No simplex representation can be generated, in such case, one column from adata.obsm['to_terminal_states']
is used as 2d representation to be combined with the time estimate.
What about multiple initial states?
We could combine adata.obsm['X_fate_simplex_fwd']
or adata.obsm['to_terminal_states']
with adata.obsm['X_fate_simplex_bwd']
or adata.obsm['from_intial_states']
into a 4d representation, this will be implemented and tested in a future version.
Downstream analysis¶
Test and fitting associated genes¶
[24]:
adata=adata.raw.to_adata()
[25]:
sc.pp.filter_genes(adata,min_cells=3)
sc.pp.normalize_total(adata,target_sum=1e6)
sc.pp.log1p(adata,base=10)
[26]:
scf.tl.test_association(adata,n_jobs=20)
test features for association with the trajectory
single mapping : 100%|██████████| 14939/14939 [02:34<00:00, 96.67it/s]

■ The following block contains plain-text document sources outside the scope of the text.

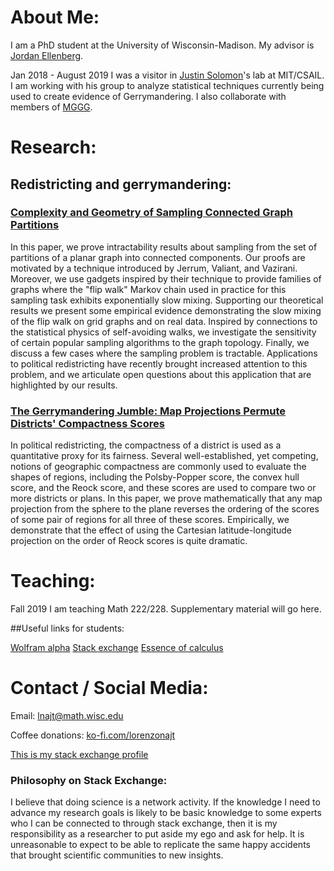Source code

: # About Me:
I am a PhD student at the University of Wisconsin-Madison. My advisor is [Jordan Ellenberg](http://www.math.wisc.edu/~ellenber/).

Jan 2018 - August 2019 I was a visitor in [Justin Solomon](https://people.csail.mit.edu/jsolomon/)'s lab at MIT/CSAIL. I am working with his group to analyze statistical techniques currently being used to create evidence of Gerrymandering. I also collaborate with members of [MGGG](https://mggg.org/).

# Research:

## Redistricting and gerrymandering:

### [Complexity and Geometry of Sampling Connected Graph Partitions](https://arxiv.org/abs/1908.08881)
In this paper, we prove intractability results about sampling from the set of partitions of a planar graph into connected components. Our proofs are motivated by a technique introduced by Jerrum, Valiant, and Vazirani. Moreover, we use gadgets inspired by their technique to provide families of graphs where the "flip walk" Markov chain used in practice for this sampling task exhibits exponentially slow mixing. Supporting our theoretical results we present some empirical evidence demonstrating the slow mixing of the flip walk on grid graphs and on real data. Inspired by connections to the statistical physics of self-avoiding walks, we investigate the sensitivity of certain popular sampling algorithms to the graph topology. Finally, we discuss a few cases where the sampling problem is tractable. Applications to political redistricting have recently brought increased attention to this problem, and we articulate open questions about this application that are highlighted by our results.
### [The Gerrymandering Jumble: Map Projections Permute Districts' Compactness Scores](https://arxiv.org/abs/1905.03173)
In political redistricting, the compactness of a district is used as a quantitative proxy for its fairness. Several well-established, yet competing, notions of geographic compactness are commonly used to evaluate the shapes of regions, including the Polsby-Popper score, the convex hull score, and the Reock score, and these scores are used to compare two or more districts or plans. In this paper, we prove mathematically that any map projection from the sphere to the plane reverses the ordering of the scores of some pair of regions for all three of these scores. Empirically, we demonstrate that the effect of using the Cartesian latitude-longitude projection on the order of Reock scores is quite dramatic.


# Teaching: 

Fall 2019 I am teaching Math 222/228. Supplementary material will go here.

##Useful links for students:

[Wolfram alpha](https://www.wolframalpha.com/)
[Stack exchange](https://math.stackexchange.com/)
[Essence of calculus](https://www.youtube.com/watch?v=WUvTyaaNkzM)

# Contact / Social Media:

Email: lnajt@math.wisc.edu

Coffee donations: [ko-fi.com/lorenzonajt](https://ko-fi.com/lorenzonajt)

[This is my stack exchange profile](https://stackexchange.com/users/2174622/lorenzo) 

### Philosophy on Stack Exchange:

I believe that doing science is a network activity. If the knowledge I need to advance my research goals is likely to be basic knowledge to some experts who I can be connected to through stack exchange, then it is my responsibility as a researcher to put aside my ego and ask for help. It is unreasonable to expect to be able to replicate the same happy accidents that brought scientific communities to new insights.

found 1545 significant features (0:02:34) --> added
.var['p_val'] values from statistical test.
.var['fdr'] corrected values from multiple testing.
.var['st'] proportion of mapping in which feature is significant.
.var['A'] amplitue of change of tested feature.
.var['signi'] feature is significantly changing along pseudotime.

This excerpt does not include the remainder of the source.